Pero los males que acaecieron al pueblo ese otoño no tuvieron mucho que ver con la política, sino con la rivalidad que se estaba creando entre la familia Valiente y un rico comerciante seguntino, don Román Beltrán, propietario de una de las fincas de caza más extensa de la comarca, que ocupaba tres términos municipales, incluido el nuestro. Pero, sobre todo, y esta era la causa principal, por el enconamiento personal de su hijo con los tres hermanos Valiente, al que su familia y sus amigos llamaban simplemente «Romanín».

Era éste un joven malcriado, varón tardío de una familia numerosa, pero sólo de hembras, cuatro en total, que iban de los dieciocho a los veintitantos años. Por tanto, este Romanín no había cumplido todavía los diecisiete, pero eso no le impedía disfrutar de todo lo que se le antojaba, como el automóvil con el que hacía sus razias locales, intimidando a unos y a otros, y alborotando el pueblo a la hora que le cuadraba.

Finalizó septiembre lluvioso y desapacible. Vientos húmedos cargados de electricidad llegaban del sur y descargaban casi a diario lluvia de tormenta. Los caminos estaban enfangados y el río bajaba turbio y crecido.

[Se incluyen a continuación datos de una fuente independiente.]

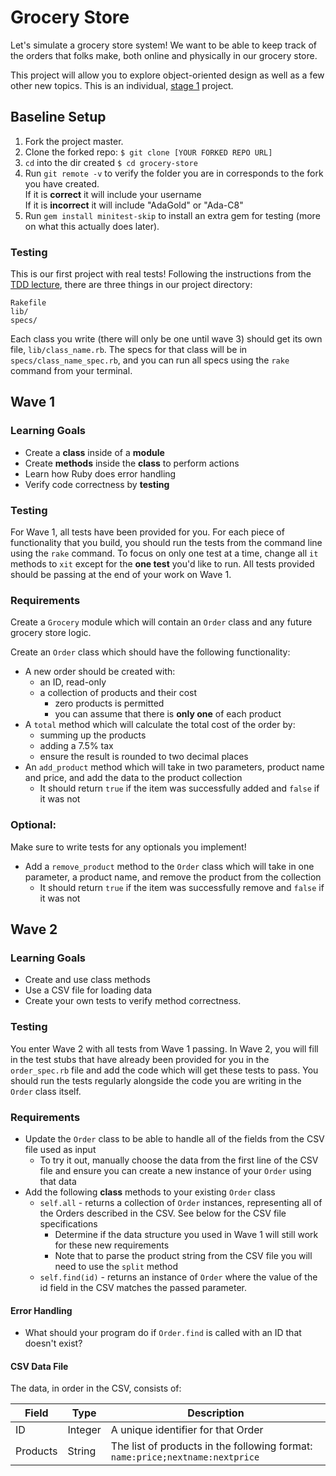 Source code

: # Grocery Store

Let's simulate a grocery store system! We want to be able to keep track of the orders that folks make, both online and physically in our grocery store.

This project will allow you to explore object-oriented design as well as a few other new topics. This is an individual, [stage 1](https://github.com/Ada-Developers-Academy/pedagogy/blob/master/rule-of-three.md) project.

## Baseline Setup

1. Fork the project master.
1. Clone the forked repo: `$ git clone [YOUR FORKED REPO URL]`
1. `cd` into the dir created `$ cd grocery-store`
1. Run `git remote -v` to verify the folder you are in corresponds to the fork you have created.  
  If it is **correct** it will include your username  
  If it is **incorrect** it will include "AdaGold" or "Ada-C8"
1. Run `gem install minitest-skip` to install an extra gem for testing (more on what this actually does later).

### Testing

This is our first project with real tests! Following the instructions from the [TDD lecture](https://github.com/Ada-Developers-Academy/textbook-curriculum/blob/master/00-programming-fundamentals/intro-to-automated-tests.md), there are three things in our project directory:

```
Rakefile
lib/
specs/
```

Each class you write (there will only be one until wave 3) should get its own file, `lib/class_name.rb`. The specs for that class will be in `specs/class_name_spec.rb`, and you can run all specs using the `rake` command from your terminal.


## Wave 1

### Learning Goals
- Create a **class** inside of a **module**
- Create **methods** inside the **class** to perform actions
- Learn how Ruby does error handling
- Verify code correctness by **testing**

### Testing
For Wave 1, all tests have been provided for you. For each piece of functionality that you build, you should run the tests from the command line using the `rake` command. To focus on only one test at a time, change all `it` methods to `xit` except for the **one test** you'd like to run. All tests provided should be passing at the end of your work on Wave 1.

### Requirements

Create a `Grocery` module which will contain an `Order` class and any future grocery store logic.

Create an `Order` class which should have the following functionality:
- A new order should be created with:
  - an ID, read-only
  - a collection of products and their cost
    - zero products is permitted
    - you can assume that there is **only one** of each product
- A `total` method which will calculate the total cost of the order by:
  - summing up the products
  - adding a 7.5% tax
  - ensure the result is rounded to two decimal places
- An `add_product` method which will take in two parameters, product name and price, and add the data to the product collection
  - It should return `true` if the item was successfully added and `false` if it was not


### Optional:
Make sure to write tests for any optionals you implement!

- Add a `remove_product` method to the `Order` class which will take in one parameter, a product name, and remove the product from the collection
    - It should return `true` if the item was successfully remove and `false` if it was not

## Wave 2

### Learning Goals
- Create and use class methods
- Use a CSV file for loading data
- Create your own tests to verify method correctness.

### Testing
You enter Wave 2 with all tests from Wave 1 passing. In Wave 2, you will fill in the test stubs that have already been provided for you in the `order_spec.rb` file and add the code which will get these tests to pass. You should run the tests regularly alongside the code you are writing in the `Order` class itself.

### Requirements
- Update the `Order` class to be able to handle all of the fields from the CSV file used as input
  - To try it out, manually choose the data from the first line of the CSV file and ensure you can create a new instance of your `Order` using that data
- Add the following **class** methods to your existing `Order` class
  - `self.all` - returns a collection of `Order` instances, representing all of the Orders described in the CSV. See below for the CSV file specifications
    - Determine if the data structure you used in Wave 1 will still work for these new requirements
    - Note that to parse the product string from the CSV file you will need to use the `split` method
  - `self.find(id)` - returns an instance of `Order` where the value of the id field in the CSV matches the passed parameter.


#### Error Handling
- What should your program do if `Order.find` is called with an ID that doesn't exist?

#### CSV Data File

The data, in order in the CSV, consists of:  

| Field    | Type     | Description
|----------|----------|------------
| ID       | Integer  | A unique identifier for that Order
| Products  | String  | The list of products in the following format: `name:price;nextname:nextprice`


<!-- 
## Wave 3
### Learning Goals
- Use inheritance to share some behavior across classes
- Enhance functionality built in Wave 1
- Add tests for all new classes and inherited functionality

### Testing
You enter Wave 3 with all of your `Order` tests passing from Waves 1 & 2. In Wave 3 you will take the test stubs that are already written for you and fill in the test code that will get the tests to pass. You will continue running these test alongside the code you write to ensure you are going in the right direction.

### Requirements

For wave 3, you will create two new classes: `Customer` and `OnlineOrder`.

 The `OnlineOrder` class will inherit behavior from the `Order` class and include additional data to track the customer and order status. An **instance** of the `Customer` class will be used _within_ each **instance** of the `OnlineOrder` class.

Each class should get its own file under the `lib/` directory, and each already has a spec file with stub tests.

#### Customer
Create a `Customer` class within the `Grocery` module.

Each new Customer should include the following attributes:
- ID
- email address
- delivery address information

- The Customer should also have the following **class** methods:
  - `self.all` - returns a collection of `Customer` instances, representing all of the Customer described in the CSV. See below for the CSV file specifications
  - `self.find(id)` - returns an instance of `Customer` where the value of the id field in the CSV matches the passed parameter.


#### CSV Data File
The data for the customer CSV file consists of:

| Field          | Type    | Description
|----------------|---------|------------
| Customer ID | Integer | A unique identifier corresponding to the Customer
| Email   | String | The customer's e-mail address
| Address 1 | String | The customer's street address
| City |  String | The customer's city
| State | String | The customer's state
| Zip Code | String | The customer's zip code


#### OnlineOrder
Create an `OnlineOrder` class which will inherit behavior from the `Order` class.

Each new OnlineOrder should include all attributes from the `Order` class as well as the following **additional** attributes:
- A customer object
- A fulfillment status (stored as a **Symbol**)
  - pending, paid, processing, shipped or complete
  - If no status is provided, it should set to pending as the default

The OnlineOrder should include the following updated functionality:
- The `total` method should be the same, except it will add a $10 shipping fee
- The `add_product` method should be updated to permit a new product to be added **ONLY** if the status is either pending or paid (no other statuses permitted)
  - Otherwise, it should raise an `ArgumentError` (Google this!)

The OnlineOrder should also have the following **class** methods:
  - `self.all` - returns a collection of `OnlineOrder` instances, representing all of the OnlineOrders described in the CSV. See below for the CSV file specifications
    - **Question** Ask yourself, what is different about this `all` method versus the `Order.all` method? What is the same?
  - `self.find(id)` - returns an instance of `OnlineOrder` where the value of the id field in the CSV matches the passed parameter.
    -**Question** Ask yourself, what is different about this `find` method versus the `Order.find` method?
  - `self.find_by_customer(customer_id)` - returns a **list** of `OnlineOrder` instances where the value of the customer's ID matches the passed parameter.


#### CSV Data File
The data for the online order CSV file consists of:

| Field          | Type    | Description
|----------------|---------|------------
| ID | Integer | A unique identifier for that Online Order
| Products  | String  | The list of products in the following format: `name:price;nextname:nextprice`
| Customer ID | Integer | A unique identifier corresponding to a Customer
| Status | String | A string representing the order's current status
-->
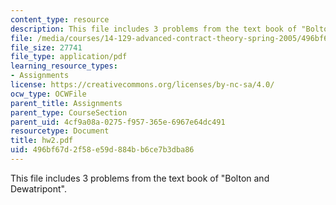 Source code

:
 ```yaml
---
content_type: resource
description: This file includes 3 problems from the text book of "Bolton and Dewatripont".
file: /media/courses/14-129-advanced-contract-theory-spring-2005/496bf67d2f58e59d884bb6ce7b3dba86_hw2.pdf
file_size: 27741
file_type: application/pdf
learning_resource_types:
- Assignments
license: https://creativecommons.org/licenses/by-nc-sa/4.0/
ocw_type: OCWFile
parent_title: Assignments
parent_type: CourseSection
parent_uid: 4cf9a08a-0275-f957-365e-6967e64dc491
resourcetype: Document
title: hw2.pdf
uid: 496bf67d-2f58-e59d-884b-b6ce7b3dba86
---
```

This file includes 3 problems from the text book of "Bolton and Dewatripont". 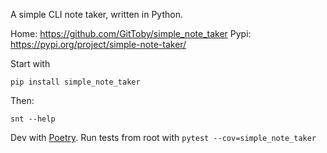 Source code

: A simple CLI note taker, written in Python.

Home: https://github.com/GitToby/simple_note_taker
Pypi: https://pypi.org/project/simple-note-taker/

Start with
```commandline
pip install simple_note_taker
```

Then:
```commandline
snt --help
```

Dev with [Poetry](https://python-poetry.org/). Run tests from root with `pytest --cov=simple_note_taker`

Amarilleaban ya las hojas de las choperas y de los olmos viejos, algunas de cuyas ramas se quebraron con las violentas ráfagas de viento. Pero esto no impedía que diera comienzo la temporada del jabalí en el coto propiedad de don Román.

Una tarde Benjamín Valiente me pidió que le ayudara a acarrear forraje a una de sus parideras, lindando con el coto de caza de don Román. Aparejamos el carro con el mulo viejo y respondón, lo cargamos de forraje, y emprendimos el camino en medio de una verdadera ventisca, que hasta el mulo renegaba. Cuando nos íbamos acercando a la paridera, vimos en el camino, allí donde se hacía impracticable y comenzaba el coto, cuatro lujosos automóviles, resguardados algunos bajo un frondoso nogal, y guardados por sus chóferes, que acertamos a ver entre los brumosos cristales. Nos saludaron por compromiso, pues no hay peor enemigo del pobre que un sirviente o un lacayo de gente rica, y supusimos que se trataba de cazadores, que aun a pesar del mal tiempo, andaban ya a la caza del jabalí. Seguimos nuestro camino penosamente y por fin llegamos a la paridera, donde ya se escuchaba el inquieto balar de las ovejas. Pese al viento, la lluvia no llegó a arreciar, y la temperatura no era mala. Empezamos nuestra tarea de acarrear el forraje y yo le tiraba los fardos al Benjamín, quien con una horca de hierro, los colocaba sobre los pesebres o los amontonaba en un altillo al que no llegaran las ovejas. Así pasamos un buen rato hasta que no quedó forraje en el carro. Todavía era temprano, se escuchaba el alegre canto de la perdiz entre los matojos y el graznido de los cuervos, volando en grupos sobre los encinares. Yo me senté a descansar sobre el pescante del carro, mientras Benjamín terminaba de colocar todo el forraje. Y fue entonces cuando se desencadenó la tragedia.